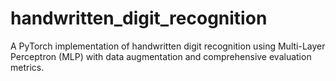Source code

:# handwritten_digit_recognition
A PyTorch implementation of handwritten digit recognition using Multi-Layer Perceptron (MLP) with data augmentation and comprehensive evaluation metrics.
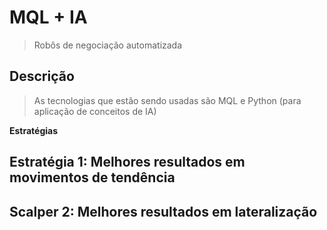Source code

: # MQL + IA
> Robôs de negociação automatizada
 
## Descrição
> As tecnologias que estão sendo usadas são MQL e Python (para aplicação de conceitos de IA)
 
**Estratégias**
 
## Estratégia 1: Melhores resultados em movimentos de tendência
## Scalper 2: Melhores resultados em lateralização
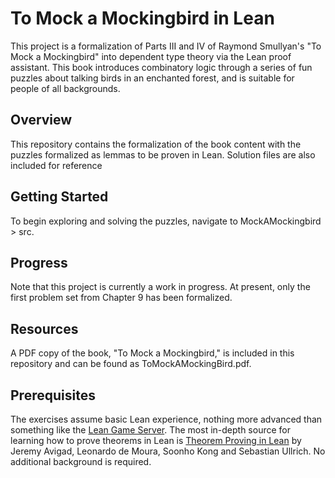 # To Mock a Mockingbird in Lean
This project is a formalization of Parts III and IV of Raymond Smullyan's "To Mock a Mockingbird" into dependent type theory via the Lean proof assistant. This book introduces combinatory logic through a series of fun puzzles about talking birds in an enchanted forest, and is suitable for people of all backgrounds.

## Overview 
This repository contains the formalization of the book content with the puzzles formalized as lemmas to be proven in Lean. Solution files are also included for reference

## Getting Started 
To begin exploring and solving the puzzles, navigate to MockAMockingbird > src.

## Progress 
Note that this project is currently a work in progress. At present, only the first problem set from Chapter 9 has been formalized.

## Resources 
A PDF copy of the book, "To Mock a Mockingbird," is included in this repository and can be found as ToMockAMockingBird.pdf.

## Prerequisites
The exercises assume basic Lean experience, nothing more advanced than something like the [Lean Game Server](https://adam.math.hhu.de/). The most in-depth source for learning how to prove theorems in Lean is [Theorem Proving in Lean](https://leanprover.github.io/theorem_proving_in_lean4/title_page.html) by Jeremy Avigad, Leonardo de Moura, Soonho Kong and Sebastian Ullrich. No additional background is required.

■ **Work order**
For this answer, return word for word the lines from the first line of the records through the line containing "## Prerequisites". Omit the pictures.

■ **Exercise answer**
Source code

:# handwritten_digit_recognition
A PyTorch implementation of handwritten digit recognition using Multi-Layer Perceptron (MLP) with data augmentation and comprehensive evaluation metrics.
Source code

: # MQL + IA
> Robôs de negociação automatizada
 
## Descrição
> As tecnologias que estão sendo usadas são MQL e Python (para aplicação de conceitos de IA)
 
**Estratégias**
 
## Estratégia 1: Melhores resultados em movimentos de tendência
## Scalper 2: Melhores resultados em lateralização
 # To Mock a Mockingbird in Lean
This project is a formalization of Parts III and IV of Raymond Smullyan's "To Mock a Mockingbird" into dependent type theory via the Lean proof assistant. This book introduces combinatory logic through a series of fun puzzles about talking birds in an enchanted forest, and is suitable for people of all backgrounds.

## Overview 
This repository contains the formalization of the book content with the puzzles formalized as lemmas to be proven in Lean. Solution files are also included for reference

## Getting Started 
To begin exploring and solving the puzzles, navigate to MockAMockingbird > src.

## Progress 
Note that this project is currently a work in progress. At present, only the first problem set from Chapter 9 has been formalized.

## Resources 
A PDF copy of the book, "To Mock a Mockingbird," is included in this repository and can be found as ToMockAMockingBird.pdf.

## Prerequisites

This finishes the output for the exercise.